BSI publishes organizational resilience standard

by Brianna Crandall — January 5, 2015—BSI, the U.K.-based business standards company, recently published a landmark standard that provides an overview of resilience, describing the foundations required and explaining how to build resilience. It therefore deals with an organization’s capacity to anticipate, respond and adapt—which BSI reminds could be crucial to its survival.

BS 65000 Guidance for Organizational Resilience provides guidance on achieving enhanced organizational resilience and articulates the benefits of doing so. Currently, standards exist within the crisis management and business continuity management arenas that impact on the overall governance of an organization. This standard can help to enhance these practices by integration of the disciplines that are essential for resilience. BS 65000 references other activities including risk management, horizon scanning and change management.

Bringing coherence to these disciplines and activities is a very important and growing issue for all businesses to include within their essential business behaviors, says BSI. The initiatives should mesh with an effective strategic facilities management plan. To demonstrate the global value of this standard, ISO (International Organization for Standardization) is developing ISO 22316—Organizational Resilience, which is due to publish in 2016, and BS 65000 is providing the basis for this standard.

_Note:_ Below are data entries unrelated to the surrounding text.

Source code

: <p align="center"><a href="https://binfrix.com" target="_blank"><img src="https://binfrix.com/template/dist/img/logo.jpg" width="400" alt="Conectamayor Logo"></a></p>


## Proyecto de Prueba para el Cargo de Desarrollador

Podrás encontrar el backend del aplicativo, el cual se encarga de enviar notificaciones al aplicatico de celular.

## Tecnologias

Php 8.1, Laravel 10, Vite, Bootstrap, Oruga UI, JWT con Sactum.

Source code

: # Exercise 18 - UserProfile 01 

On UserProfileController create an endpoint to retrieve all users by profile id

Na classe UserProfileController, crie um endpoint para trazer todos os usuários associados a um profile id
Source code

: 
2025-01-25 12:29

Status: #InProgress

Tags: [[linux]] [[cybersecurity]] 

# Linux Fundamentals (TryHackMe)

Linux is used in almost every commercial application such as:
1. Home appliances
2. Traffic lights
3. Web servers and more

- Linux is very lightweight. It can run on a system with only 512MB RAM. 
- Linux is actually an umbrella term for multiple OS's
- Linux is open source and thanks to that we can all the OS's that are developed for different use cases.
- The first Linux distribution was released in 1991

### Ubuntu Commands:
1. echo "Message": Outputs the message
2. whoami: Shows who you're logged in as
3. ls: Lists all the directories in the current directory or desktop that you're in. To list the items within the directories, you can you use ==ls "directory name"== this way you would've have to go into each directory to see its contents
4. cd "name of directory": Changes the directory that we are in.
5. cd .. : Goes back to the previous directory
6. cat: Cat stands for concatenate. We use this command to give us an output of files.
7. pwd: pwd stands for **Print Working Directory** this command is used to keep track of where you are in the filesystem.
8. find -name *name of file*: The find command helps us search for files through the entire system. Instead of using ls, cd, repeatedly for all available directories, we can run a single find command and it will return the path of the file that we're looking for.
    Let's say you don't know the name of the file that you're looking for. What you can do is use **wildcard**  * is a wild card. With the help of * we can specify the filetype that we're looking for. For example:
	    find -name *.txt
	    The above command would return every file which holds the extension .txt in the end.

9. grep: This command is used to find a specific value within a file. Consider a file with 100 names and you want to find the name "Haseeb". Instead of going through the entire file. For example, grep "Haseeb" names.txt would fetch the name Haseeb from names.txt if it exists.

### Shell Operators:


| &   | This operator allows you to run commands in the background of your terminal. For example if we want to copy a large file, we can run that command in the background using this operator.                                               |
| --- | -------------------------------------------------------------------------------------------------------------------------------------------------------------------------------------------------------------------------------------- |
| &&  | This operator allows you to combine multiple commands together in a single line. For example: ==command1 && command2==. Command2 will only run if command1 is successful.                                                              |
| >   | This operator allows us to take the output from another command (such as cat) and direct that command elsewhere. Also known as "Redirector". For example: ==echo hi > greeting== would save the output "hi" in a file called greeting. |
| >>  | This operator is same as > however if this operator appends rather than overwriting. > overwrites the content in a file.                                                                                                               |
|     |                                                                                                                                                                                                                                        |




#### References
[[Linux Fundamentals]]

The benefits of resilience are clear, says BSI, and enable organizations to:

  • Adapt/improvise successfully to unforeseen and disruptive changing environments
  • Gain a competitive edge by identifying gaps and taking advantage of opportunities
  • Be more agile and innovative by learning from trends
  • Reduce costs and increase efficiency by avoiding potential pitfalls
  • Obtain a better understanding of risks and opportunities
  • Preserve and improve a company’s reputation by being seen as vigilant and robust
  • Engender trust among external clients and internally among staff
  • Cultivate a culture of shared purpose and values

Anne Hayes, head of market development for Governance and Risk at BSI, commented, “Organizations that are resilient behave in a very specific way and have long understood what this means to their long-term success. They take a proactive approach to governing themselves and have pinpointed the importance of being forewarned. BS 65000 can work alongside their existing risk, crisis and business continuity management strategies to provide a solid defense against weathering a tough business climate.”

BS 65000:

  • Offers basic tools for assessing the resilience measures of an organization
  • Works as a guidance document in an advisory capacity with principles outlined
  • Contains a maturity model for measurement
  • Includes questions organizations can use to assess their resilience measures
  • Enables upper-level management to describe a strategy for organizational resilience that identifies benefits, behaviors of resilient organizations

BSI notes that a wide range of experts and representatives from a cross-section of industry, trade bodies and academia were involved in the consensus-based process for developing the standard.